Section 2.3.   Purchaser's Election to Commence Foreclosure Proceedings.

            (a) In connection with any Mortgage Loan identified in a report
      under Section 2.01(a)(i)(B), the Purchaser may elect to instruct the
      Company to cause, to the extent that the Company as Master Servicer is
      granted such authority in the related Servicing Agreement, the related
      Servicer to proceed with the Commencement of Foreclosure as soon as
      practicable. Such election must be evidenced by written notice received by
      the Company by 5:00 p.m., New York City time, on the third Business Day
      following the delivery of such report under Section 2.01(a)(i). (b) Within
      two Business Days of making any Election to Foreclose, the Purchaser shall
      remit to the Company, for deposit in the Collateral Fund, an amount, as
      calculated by the Company, equal to 125% of the current unpaid principal
      balance of the Mortgage Loan and three months interest on the Mortgage
      Loan at the applicable Mortgage Interest Rate. If and when any such
      Mortgage Loan is brought current by the mortgagor, all amounts in the
      Collateral Fund in respect of such Mortgage Loan (after adjustment for all
      permitted withdrawals and deposits pursuant to this Agreement) shall be
      released to the Purchaser if and to the extent that reimbursement therefor
      from amounts paid by the mortgagor is not prohibited pursuant to the
      Pooling and Servicing Agreement or the related Servicing Agreement,
      applicable law or the related mortgage note. The terms of this Agreement
      will no longer apply to the servicing of any Mortgage Loan upon the
      failure of the Purchaser to deposit the above amounts relating to the
      Mortgage Loan within two Business Days of the Election to Foreclose
      subject to Section 3.01. (c) With respect to any Mortgage Loan as to which
      the Purchaser has made an Election to Foreclose, the related Servicer
      shall continue to service the Mortgage Loan in accordance with its
      customary procedures (other than Commencement of Foreclosure as provided
      herein). In connection therewith, the Company shall have the same rights
      to make withdrawals for Monthly Advances and Liquidations Expenses from
      the Collateral Fund as are provided under Section 2.02(e), and the Company
      shall make reimbursements thereto to the limited extent provided under
      such subsection in accordance with its customary procedures. The Company
      shall not be required to cause, to the extent that the Company as Master
      Servicer is granted such authority in the related Servicing Agreement, the
      related Servicer to proceed with the Commencement of Foreclosure if (i)
      the same is stayed as a result of the mortgagor's bankruptcy or is
      otherwise barred by applicable law, or to the extent that all legal
      conditions precedent thereto have not yet been complied with, or (ii) the
      Company believes there is a breach of representations or warranties by the
      Company, a Servicer, or a Seller, which may result in a repurchase or
      substitution of such Mortgage Loan, or (iii) the Company or related
      Servicer reasonably believes the Mortgaged Property may be contaminated
      with or affected by hazardous wastes or hazardous substances (and, without
      limiting the related Servicer's right not to proceed with the Commencement
      of Foreclosure, the Company supplies the Purchaser with information
      supporting such belief). Any foreclosure that has been initiated may be
      discontinued (x) without notice to the Purchaser if the Mortgage Loan has
      been brought current or if a refinancing or prepayment occurs with respect
      to the Mortgage Loan (including by means of a short payoff approved by the
      Purchaser) or (y) with notice to the Purchaser if the related Servicer has
      reached the terms of a forbearance agreement unless instructed otherwise
      by the Purchaser within two Business Days of such notification. Any such
      instruction shall be based upon a decision that such forbearance agreement
      is not in conformity with reasonable servicing practices.

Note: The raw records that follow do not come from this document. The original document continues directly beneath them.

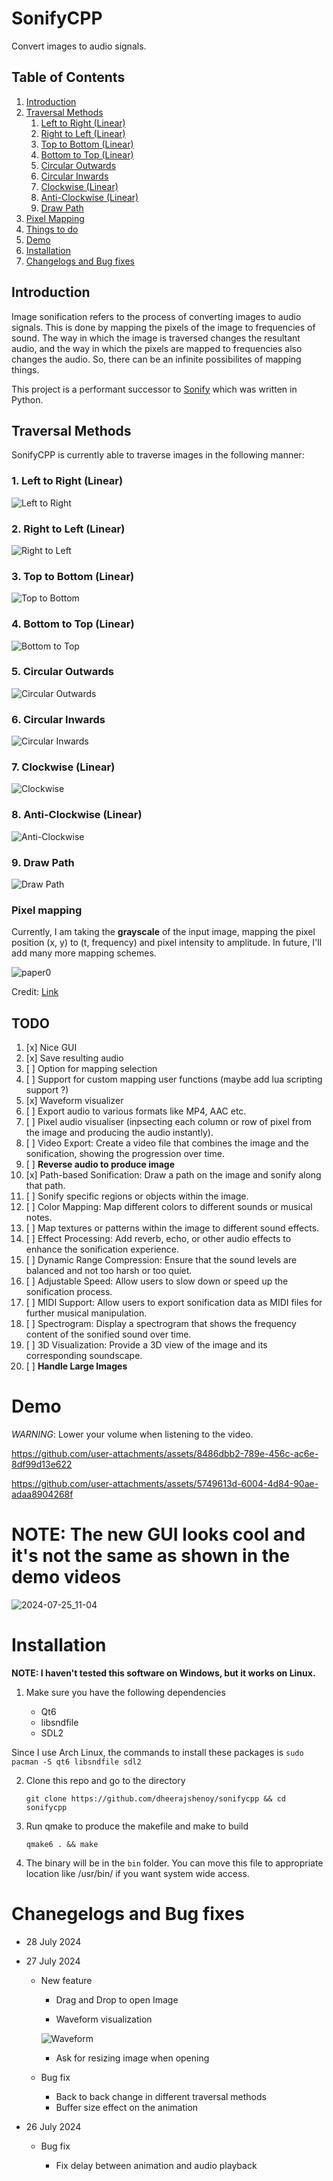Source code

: # SonifyCPP
Convert images to audio signals.

## Table of Contents


1. [Introduction](#introduction)
2. [Traversal Methods](#traversal)
    1. [Left to Right (Linear)](#left_to_right)
    2. [Right to Left (Linear)](#right_to_left)
    3. [Top to Bottom (Linear)](#top_to_bottom)
    4. [Bottom to Top (Linear)](#bottom_to_top)
    5. [Circular Outwards](#circular_outwards)
    6. [Circular Inwards](#circular_inwards)
    7. [Clockwise (Linear)](#clockwise)
    8. [Anti-Clockwise (Linear)](#anti_clockwise)
    9. [Draw Path](#draw_path)
3. [Pixel Mapping](#pixel_mapping)
4. [Things to do](#todo)
5. [Demo](#demo)
6. [Installation](#installation)
7. [Changelogs and Bug fixes](#changelogs_and_bug_fixes)

<a name="introduction"/>

## Introduction

Image sonification refers to the process of converting images to audio signals. This is done by mapping the pixels of the image to frequencies of sound. The way in which the image is traversed changes the resultant audio, and the way in which the pixels are mapped to frequencies also changes the audio. So, there can be an infinite possibilites of mapping things.

This project is a performant successor to [Sonify](https://github.com/dheerajshenoy/sonify/) which was written in Python.

<a name="traversal"/>

## Traversal Methods

SonifyCPP is currently able to traverse images in the following manner:

<a name="left_to_right" />

### 1. Left to Right (Linear)

![Left to Right](https://github.com/user-attachments/assets/5342b735-028f-429a-9c82-d8ac401a0769)

<a name="right_to_left" />

### 2. Right to Left (Linear)

![Right to Left](https://github.com/user-attachments/assets/68a9f8da-1116-4a0c-8f82-4806da90ba18)

<a name="top_to_bottom" />

### 3. Top to Bottom (Linear)

![Top to Bottom](https://github.com/user-attachments/assets/d0d54029-6cf5-43b9-a31d-cbf22b5f6ac2)
 
<a name="bottom_to_top" />

### 4. Bottom to Top (Linear)

![Bottom to Top](https://github.com/user-attachments/assets/7f4b1aef-1ea1-4208-874f-487adb1eb0ea)
   
<a name="circular_outwards" />

### 5. Circular Outwards

![Circular Outwards](https://github.com/user-attachments/assets/33dbc508-8a17-44b2-ac1c-2db59b249d1d)
  
<a name="circular_inwards" />

### 6. Circular Inwards

![Circular Inwards](https://github.com/user-attachments/assets/077c4ae8-e7e9-4e3c-931e-156799afd3a7)

<a name="clockwise" />

### 7. Clockwise (Linear)

![Clockwise](https://github.com/user-attachments/assets/3fb24eb7-847a-46f3-86f5-07962d3841bc)

<a name="anti_clockwise" />

### 8. Anti-Clockwise (Linear)

![Anti-Clockwise](https://github.com/user-attachments/assets/9c813886-d9b1-466d-ab91-4b40c0fde28c)

<a name="draw_path" />

### 9. Draw Path

![Draw Path](https://github.com/user-attachments/assets/7825fb6d-7b3e-4763-9604-b6b46677bdd7)

<a name="pixel_mapping"/>
 
### Pixel mapping
Currently, I am taking the **grayscale** of the input image, mapping the pixel position (x, y) to (t, frequency) and pixel intensity to amplitude. In future, I'll add many more mapping schemes.

![paper0](https://github.com/user-attachments/assets/4c64fdbf-7d45-439c-b873-848dd09dd490)

Credit: [Link](https://www.seeingwithsound.com/im2sound.htm)

<a name="todo"/>

## TODO

1. [x] Nice GUI
2. [x] Save resulting audio
3. [ ] Option for mapping selection
4. [ ] Support for custom mapping user functions (maybe add lua scripting support ?)
5. [x] Waveform visualizer
6. [ ] Export audio to various formats like MP4, AAC etc.
7. [ ] Pixel audio visualiser (inpsecting each column or row of pixel from the image and producing the audio instantly).
8. [ ] Video Export: Create a video file that combines the image and the sonification, showing the progression over time.
9. [ ] **Reverse audio to produce image**
10. [x] Path-based Sonification: Draw a path on the image and sonify along that path.
11. [ ] Sonify specific regions or objects within the image.
12. [ ] Color Mapping: Map different colors to different sounds or musical notes.
13. [ ] Map textures or patterns within the image to different sound effects.
14. [ ] Effect Processing: Add reverb, echo, or other audio effects to enhance the sonification experience.
15. [ ] Dynamic Range Compression: Ensure that the sound levels are balanced and not too harsh or too quiet.
16. [ ] Adjustable Speed: Allow users to slow down or speed up the sonification process.
17. [ ] MIDI Support: Allow users to export sonification data as MIDI files for further musical manipulation.
18. [ ] Spectrogram: Display a spectrogram that shows the frequency content of the sonified sound over time.
19. [ ] 3D Visualization: Provide a 3D view of the image and its corresponding soundscape.
20. [ ] **Handle Large Images**

<a name="demo"/>

# Demo

*WARNING*: Lower your volume when listening to the video.

https://github.com/user-attachments/assets/8486dbb2-789e-456c-ac6e-8df99d13e622

https://github.com/user-attachments/assets/5749613d-6004-4d84-90ae-adaa8904268f

# NOTE: The new GUI looks cool and it's not the same as shown in the demo videos

![2024-07-25_11-04](https://github.com/user-attachments/assets/ddd37fa0-c448-4d0a-992a-6850777874fb)

<a name="installation" />

# Installation

**NOTE: I haven't tested this software on Windows, but it works on Linux.**

1. Make sure you have the following dependencies
    
    - Qt6
    - libsndfile
    - SDL2

Since I use Arch Linux, the commands to install these packages is `sudo pacman -S qt6 libsndfile sdl2`

2. Clone this repo and go to the directory
    
    `git clone https://github.com/dheerajshenoy/sonifycpp && cd sonifycpp`

3. Run qmake to produce the makefile and make to build

    `qmake6 . && make`

4. The binary will be in the `bin` folder. You can move this file to appropriate location like /usr/bin/ if you want system wide access.

<a name="changelogs_and_bug_fixes" />

# Chanegelogs and Bug fixes

- 28 July 2024

- 27 July 2024
    
    - New feature

      - Drag and Drop to open Image

      - Waveform visualization
        
      ![Waveform](https://github.com/user-attachments/assets/77632937-f965-4782-a547-1770e57b17fc)

      - Ask for resizing image when opening

    - Bug fix

      - Back to back change in different traversal methods 
      - Buffer size effect on the animation

- 26 July 2024

    - Bug fix

        - Fix delay between animation and audio playback

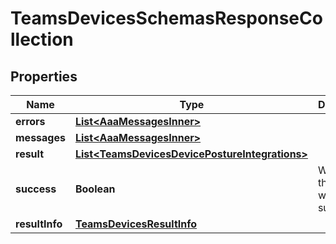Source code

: 

# TeamsDevicesSchemasResponseCollection


## Properties

| Name | Type | Description | Notes |
|------------ | ------------- | ------------- | -------------|
|**errors** | [**List&lt;AaaMessagesInner&gt;**](AaaMessagesInner.md) |  |  |
|**messages** | [**List&lt;AaaMessagesInner&gt;**](AaaMessagesInner.md) |  |  |
|**result** | [**List&lt;TeamsDevicesDevicePostureIntegrations&gt;**](TeamsDevicesDevicePostureIntegrations.md) |  |  |
|**success** | **Boolean** | Whether the API call was successful. |  |
|**resultInfo** | [**TeamsDevicesResultInfo**](TeamsDevicesResultInfo.md) |  |  [optional] |



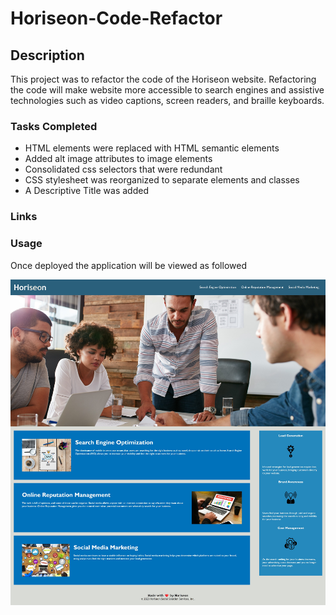# Horiseon-Code-Refactor

## Description

This project was to refactor the code of the Horiseon website. Refactoring the code will make website more accessible to search engines and assistive technologies such as video captions, screen readers, and braille keyboards.

### Tasks Completed

* HTML elements were replaced with HTML semantic elements
* Added alt image attributes to image elements
* Consolidated css selectors that were redundant
* CSS stylesheet was reorganized to separate elements and classes
* A Descriptive Title was added

### Links



### Usage
Once deployed the application will be viewed as followed

![screenshot](assets/images/Horiseon%20Screenshot.jpg)

  
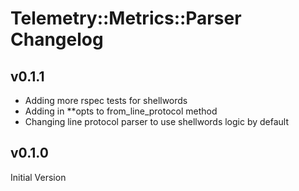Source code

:# Telemetry::Metrics::Parser Changelog

## v0.1.1
* Adding more rspec tests for shellwords
* Adding in **opts to from_line_protocol method
* Changing line protocol parser to use shellwords logic by default

## v0.1.0
Initial Version
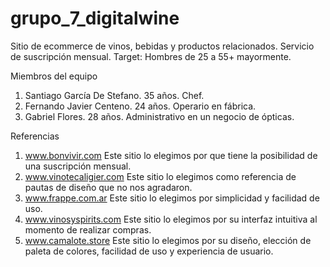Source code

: # grupo_7_digitalwine


Sitio de ecommerce de vinos, bebidas y productos relacionados. Servicio de suscripción mensual.
Target: Hombres de 25 a 55+ mayormente.

Miembros del equipo
1) Santiago García De Stefano. 35 años. Chef.
2) Fernando Javier Centeno. 24 años. Operario en fábrica.
3) Gabriel Flores. 28 años. Administrativo en un negocio de ópticas.

Referencias
1) www.bonvivir.com Este sitio lo elegimos por que tiene la posibilidad de una suscripción mensual.
3) www.vinotecaligier.com Este sitio lo elegimos como referencia de pautas de diseño que no nos agradaron.
4) www.frappe.com.ar Este sitio lo elegimos por simplicidad y facilidad de uso.
5) www.vinosyspirits.com Este sitio lo elegimos por su interfaz intuitiva al momento de realizar compras.
6) www.camalote.store Este sitio lo elegimos por su diseño, elección de paleta de colores, facilidad de uso y experiencia de usuario.


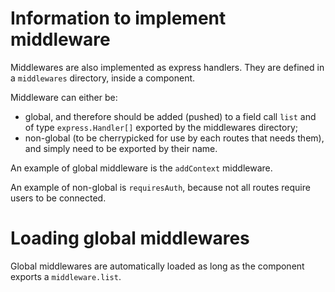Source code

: # Information to implement middleware

Middlewares are also implemented as express handlers. They are defined in a `middlewares` directory, inside a component.

Middleware can either be:
- global, and therefore should be added (pushed) to a field call `list` and of type `express.Handler[]` exported by the middlewares directory;
- non-global (to be cherrypicked for use by each routes that needs them), and simply need to be exported by their name.

An example of global middleware is the `addContext` middleware.

An example of non-global is `requiresAuth`, because not all routes require users to be connected.

# Loading global middlewares

Global middlewares are automatically loaded as long as the component exports a `middleware.list`.
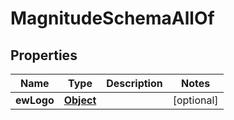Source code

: 

# MagnitudeSchemaAllOf


## Properties

| Name | Type | Description | Notes |
|------------ | ------------- | ------------- | -------------|
|**ewLogo** | [**Object**](Object.md) |  |  [optional] |



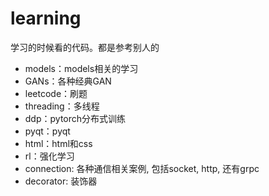 # learning
学习的时候看的代码。都是参考别人的
- models：models相关的学习
- GANs：各种经典GAN
- leetcode：刷题
- threading：多线程
- ddp：pytorch分布式训练
- pyqt：pyqt
- html：html和css
- rl：强化学习
- connection: 各种通信相关案例, 包括socket, http, 还有grpc
- decorator: 装饰器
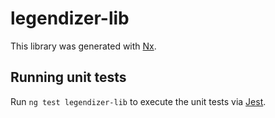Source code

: # legendizer-lib

This library was generated with [Nx](https://nx.dev).

## Running unit tests

Run `ng test legendizer-lib` to execute the unit tests via [Jest](https://jestjs.io).
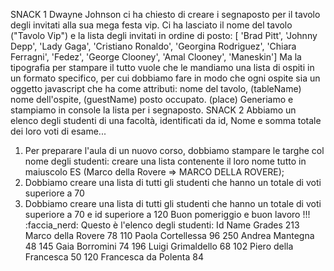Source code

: SNACK 1
Dwayne Johnson ci ha chiesto di creare i segnaposto per il tavolo degli invitati alla sua mega festa vip.
Ci ha lasciato il nome del tavolo ("Tavolo Vip") e la lista degli invitati in ordine di posto:
[ 'Brad Pitt', 'Johnny Depp', 'Lady Gaga', 'Cristiano Ronaldo', 'Georgina Rodriguez', 'Chiara Ferragni', 'Fedez', 'George Clooney', 'Amal Clooney', 'Maneskin']
Ma la tipografia per stampare il tutto vuole che le mandiamo una lista di ospiti in un formato specifico, per cui dobbiamo fare in modo che ogni ospite sia un oggetto javascript che ha come attributi:
nome del tavolo, (tableName)
nome dell'ospite,  (guestName)
posto occupato. (place)
Generiamo e stampiamo in console la lista per i segnaposto.
SNACK 2
Abbiamo un elenco degli studenti di una facoltà, identificati da id, Nome e somma totale dei loro voti di esame...
1. Per preparare l'aula di un nuovo corso, dobbiamo stampare le targhe col nome degli studenti: creare una lista contenente il loro nome tutto in maiuscolo
ES (Marco della Rovere => MARCO DELLA ROVERE);
2. Dobbiamo creare una lista di tutti gli studenti che hanno un totale di voti superiore a 70
3. Dobbiamo creare una lista di tutti gli studenti che hanno un totale di voti superiore a 70 e id superiore a 120
Buon pomeriggio e buon lavoro !!! :faccia_nerd:
Questo è l'elenco degli studenti:
Id  Name                Grades
213 Marco della Rovere      78
110 Paola Cortellessa       96
250 Andrea Mantegna         48
145 Gaia Borromini          74
196 Luigi Grimaldello       68
102 Piero della Francesca   50
120 Francesca da Polenta    84
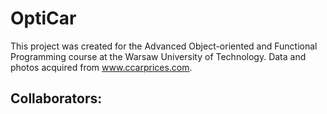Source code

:# OptiCar

This project was created for the Advanced Object-oriented and Functional Programming course at the Warsaw University of Technology. 
Data and photos acquired from www.ccarprices.com.

## Collaborators:
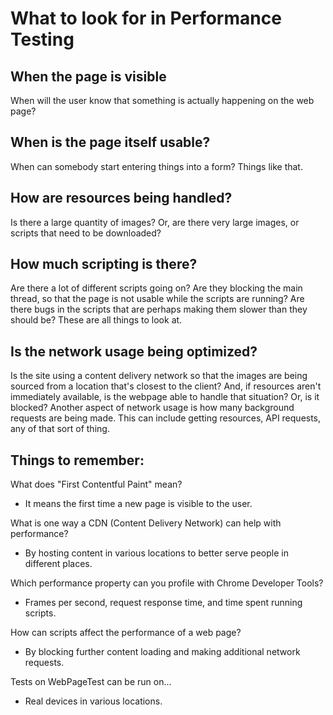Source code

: # What to look for in Performance Testing

## When the page is visible
When will the user know that something is actually happening on the web page?

## When is the page itself usable?
When can somebody start entering things into a form? Things like that.

## How are resources being handled?
Is there a large quantity of images? Or, are there very large images, or scripts that need to be downloaded?

## How much scripting is there?
Are there a lot of different scripts going on? Are they blocking the main thread, so that the page is not usable while the scripts are running? Are there bugs in the scripts that are perhaps making them slower than they should be? These are all things to look at.

## Is the network usage being optimized?
Is the site using a content delivery network so that the images are being sourced from a location that's closest to the client? And, if resources aren't immediately available, is the webpage able to handle that situation? Or, is it blocked? Another aspect of network usage is how many background requests are being made. This can include getting resources, API requests, any of that sort of thing.

## Things to remember:

What does "First Contentful Paint" mean?
- It means the first time a new page is visible to the user.

What is one way a CDN (Content Delivery Network) can help with performance?
- By hosting content in various locations to better serve people in different places.

Which performance property can you profile with Chrome Developer Tools?
- Frames per second, request response time, and time spent running scripts.

How can scripts affect the performance of a web page?
- By blocking further content loading and making additional network requests.

Tests on WebPageTest can be run on...
- Real devices in various locations.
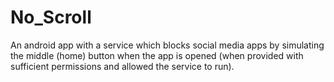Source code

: # No_Scroll
An android app with a service which blocks social media apps by simulating the middle (home) button when the app is opened (when provided with sufficient permissions and allowed the service to run).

            (d) Upon the occurrence of a liquidation with respect to any
      Mortgage Loan as to which the Purchaser made an Election to Foreclose and
      as to which the related Servicer proceeded with the Commencement of
      Foreclosure in accordance with subsection (c) above, the Company shall
      calculate the amount, if any, by which the unpaid principal balance of the
      Mortgage Loan at the time of liquidation (plus all unreimbursed interest
      and servicing advances and Liquidation Expenses in connection therewith
      other than those paid from the Collateral Fund) exceeds the actual sales
      price obtained for the related Mortgaged Property, and the Company shall
      withdraw the amount of such excess from the Collateral Fund, shall remit
      the same to the Trust Estate and in its capacity as Master Servicer shall
      apply such amount as additional Liquidation Proceeds pursuant to the
      Pooling and Servicing Agreement. After making such withdrawal, all amounts
      remaining in the Collateral Fund (after adjustment for all withdrawals and
      deposits pursuant to subsection (c) in respect of such Mortgage Loan shall
      be released to the Purchaser.

Section 2.4. Termination.

            (a) With respect to all Mortgage Loans included in the Trust Estate,
      the Purchaser's right to make any Election to Delay Foreclosure or any
      Election to Foreclose and the Company's obligations under Section 2.01
      shall terminate (i) at such time as the Principal Balance of the Class B
      Certificates has been reduced to zero, (ii) if the greater of (x) 43% (or
      such lower or higher percentage that represents the related Servicer's
      actual historical loss experience with respect to the Mortgage Loans in
      the related pool as determined by the Company) of the aggregate principal
      balance of all Mortgage Loans that are in foreclosure or are more than 90
      days delinquent on a contractual basis and REO properties or (y) the
      aggregate amount that the Company estimates through the normal servicing
      practices of the related Servicer will be required to be withdrawn from
      the Collateral Fund with respect to Mortgage Loans as to which the
      Purchaser has made an Election to Delay Foreclosure or an Election to
      Foreclosure, exceeds (z) the then-current principal balance of the Class B
      Certificates, (iii) upon any transfer by the Purchaser of any interest
      (other than the minority interest therein, but only if the transferee
      provides written acknowledgment to the Company of the Purchaser's right
      hereunder and that such transferee will have no rights hereunder) in the
      Class B Certificates (whether or not such transfer is registered under the
      Pooling and Servicing Agreement), including any such transfer in
      connection with a termination of the Trust Estate or (iv) upon any breach
      of the terms of this Agreement by the Purchaser.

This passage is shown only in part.